_Description of the task_
Below are the records. Gather each line that holds "implements".

_Records supplied_
Content starts

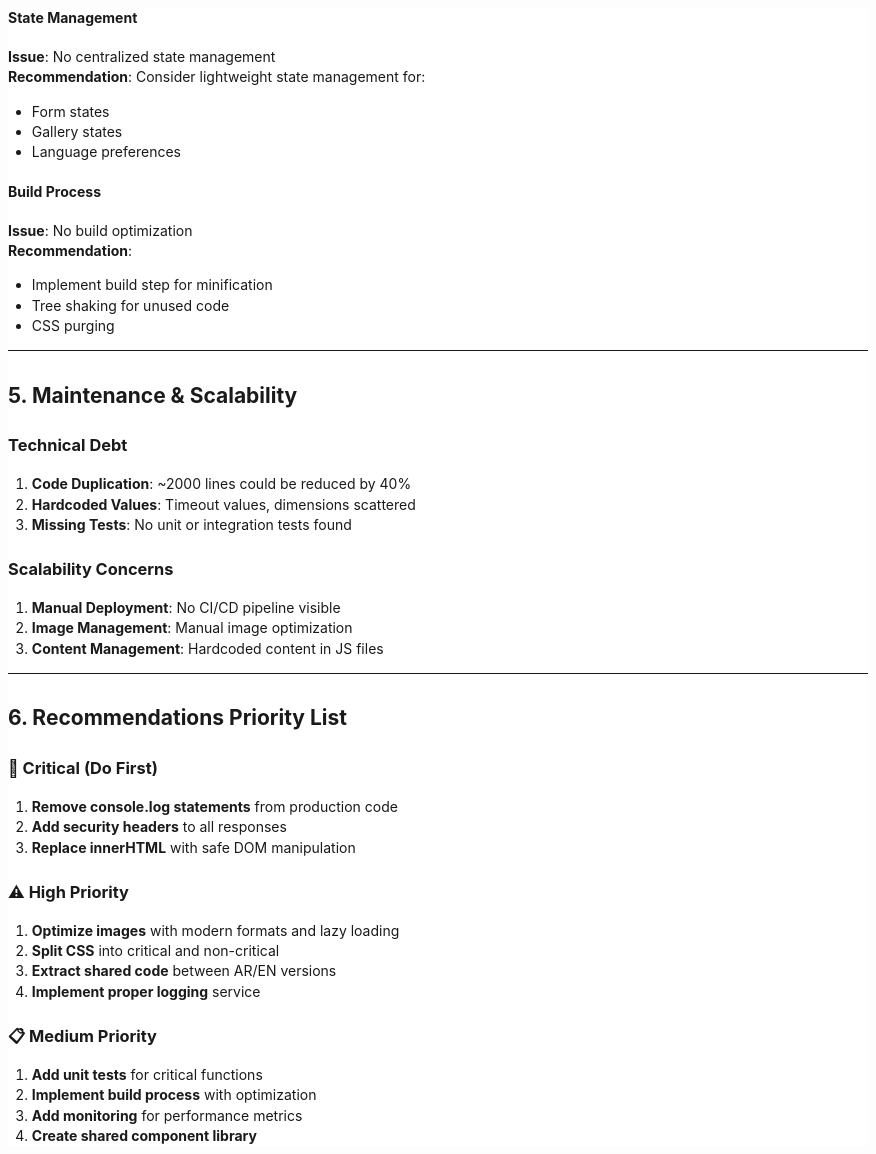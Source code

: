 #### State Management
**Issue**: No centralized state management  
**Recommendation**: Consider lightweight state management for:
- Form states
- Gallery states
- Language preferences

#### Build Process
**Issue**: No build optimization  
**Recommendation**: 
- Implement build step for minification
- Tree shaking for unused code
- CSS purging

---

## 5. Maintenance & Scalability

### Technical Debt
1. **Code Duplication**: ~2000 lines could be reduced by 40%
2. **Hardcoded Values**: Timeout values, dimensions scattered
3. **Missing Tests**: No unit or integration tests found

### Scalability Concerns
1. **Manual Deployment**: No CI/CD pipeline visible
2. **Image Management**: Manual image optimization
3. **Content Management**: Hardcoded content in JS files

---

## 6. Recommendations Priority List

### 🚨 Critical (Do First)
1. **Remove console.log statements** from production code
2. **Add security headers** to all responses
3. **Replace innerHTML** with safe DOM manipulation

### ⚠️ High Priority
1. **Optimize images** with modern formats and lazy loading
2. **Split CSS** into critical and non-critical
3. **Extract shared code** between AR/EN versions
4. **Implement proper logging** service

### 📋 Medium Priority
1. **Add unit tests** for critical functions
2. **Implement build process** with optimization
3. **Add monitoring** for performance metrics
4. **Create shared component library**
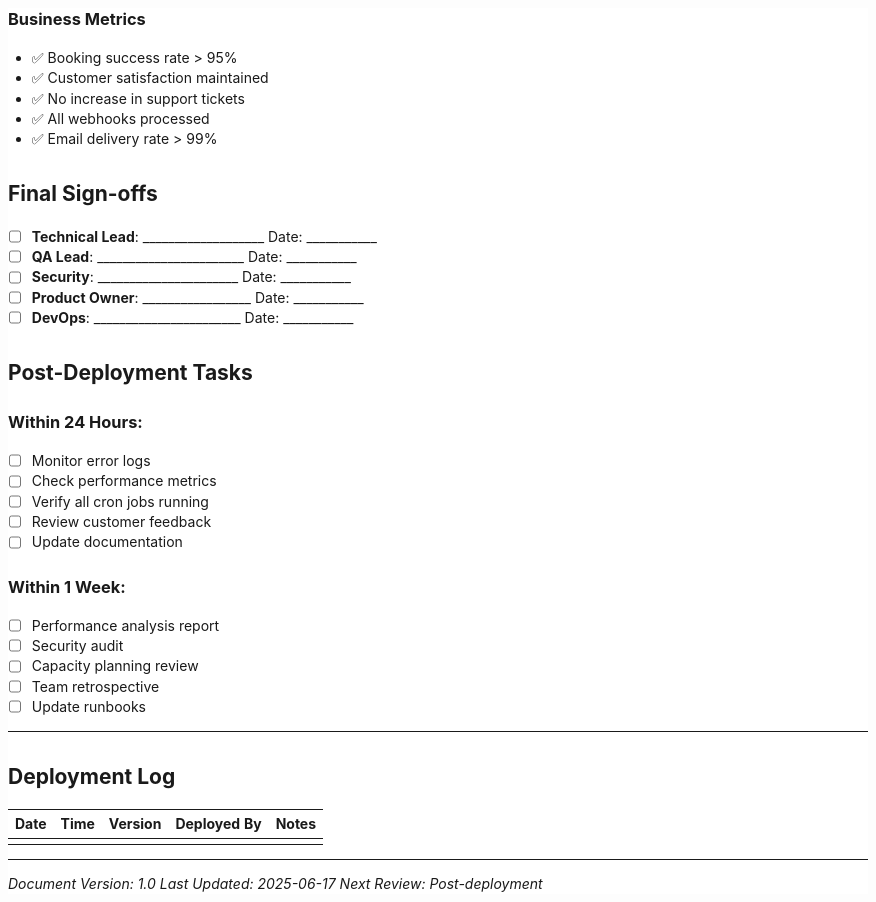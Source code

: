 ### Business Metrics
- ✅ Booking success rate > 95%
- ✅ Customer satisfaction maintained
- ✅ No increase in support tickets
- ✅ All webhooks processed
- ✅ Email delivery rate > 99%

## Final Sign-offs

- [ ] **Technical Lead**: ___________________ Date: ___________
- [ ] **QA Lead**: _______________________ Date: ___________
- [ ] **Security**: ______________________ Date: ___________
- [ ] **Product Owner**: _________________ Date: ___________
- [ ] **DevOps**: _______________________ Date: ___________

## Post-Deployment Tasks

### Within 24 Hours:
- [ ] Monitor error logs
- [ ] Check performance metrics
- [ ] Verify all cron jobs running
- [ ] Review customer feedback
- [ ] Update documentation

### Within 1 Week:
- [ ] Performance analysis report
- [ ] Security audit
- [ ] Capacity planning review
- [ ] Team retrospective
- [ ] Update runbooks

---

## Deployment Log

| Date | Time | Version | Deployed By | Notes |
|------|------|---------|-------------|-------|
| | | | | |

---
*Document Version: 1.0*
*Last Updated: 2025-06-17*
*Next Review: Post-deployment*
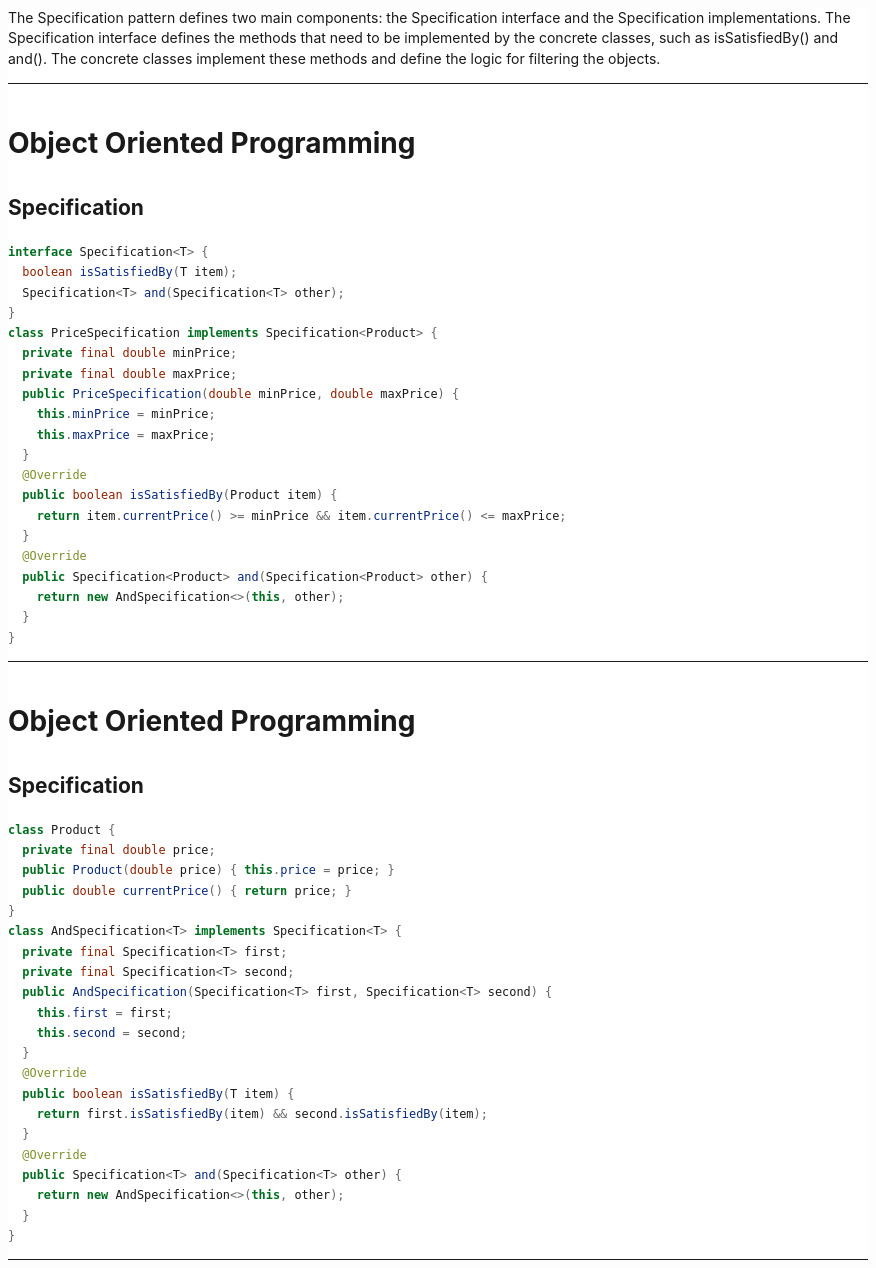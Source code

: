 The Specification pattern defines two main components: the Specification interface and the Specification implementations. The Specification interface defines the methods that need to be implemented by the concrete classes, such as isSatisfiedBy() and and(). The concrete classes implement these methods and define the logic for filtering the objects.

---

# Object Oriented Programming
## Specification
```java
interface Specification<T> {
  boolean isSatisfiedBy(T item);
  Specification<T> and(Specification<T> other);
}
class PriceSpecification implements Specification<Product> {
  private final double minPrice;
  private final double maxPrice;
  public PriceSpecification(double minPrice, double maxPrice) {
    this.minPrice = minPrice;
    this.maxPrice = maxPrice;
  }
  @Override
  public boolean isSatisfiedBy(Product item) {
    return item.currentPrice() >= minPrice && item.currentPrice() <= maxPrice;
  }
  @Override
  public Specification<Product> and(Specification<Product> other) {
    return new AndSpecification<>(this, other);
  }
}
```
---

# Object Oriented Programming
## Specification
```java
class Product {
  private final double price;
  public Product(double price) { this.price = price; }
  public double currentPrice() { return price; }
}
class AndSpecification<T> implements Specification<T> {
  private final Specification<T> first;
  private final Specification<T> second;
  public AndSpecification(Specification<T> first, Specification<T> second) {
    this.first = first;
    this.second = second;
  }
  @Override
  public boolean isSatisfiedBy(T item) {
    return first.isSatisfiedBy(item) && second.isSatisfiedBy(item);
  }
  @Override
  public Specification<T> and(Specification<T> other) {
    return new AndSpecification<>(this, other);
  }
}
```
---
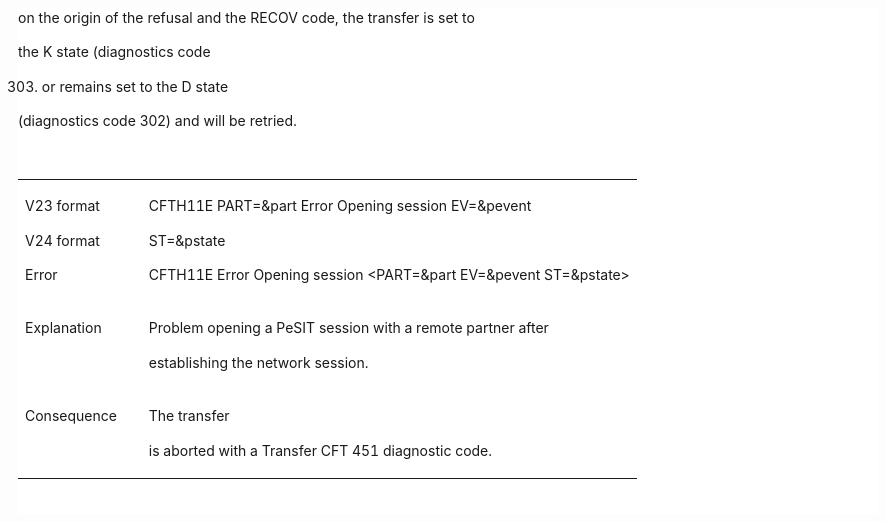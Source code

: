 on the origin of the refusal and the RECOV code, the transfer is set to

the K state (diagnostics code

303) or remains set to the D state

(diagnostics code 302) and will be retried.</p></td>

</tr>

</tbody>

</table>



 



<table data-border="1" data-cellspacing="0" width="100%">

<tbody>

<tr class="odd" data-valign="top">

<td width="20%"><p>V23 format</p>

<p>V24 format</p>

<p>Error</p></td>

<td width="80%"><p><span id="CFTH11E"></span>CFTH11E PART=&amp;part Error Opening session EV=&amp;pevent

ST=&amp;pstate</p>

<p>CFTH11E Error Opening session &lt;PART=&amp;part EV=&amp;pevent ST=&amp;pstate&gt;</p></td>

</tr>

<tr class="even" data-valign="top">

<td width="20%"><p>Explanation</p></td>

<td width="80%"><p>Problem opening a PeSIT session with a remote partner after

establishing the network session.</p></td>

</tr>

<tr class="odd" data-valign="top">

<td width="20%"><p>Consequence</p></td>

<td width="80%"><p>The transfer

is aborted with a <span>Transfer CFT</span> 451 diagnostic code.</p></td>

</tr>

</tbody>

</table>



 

Content ends

_Task answer_
class PriceSpecification implements Specification<Product> {
class AndSpecification<T> implements Specification<T> {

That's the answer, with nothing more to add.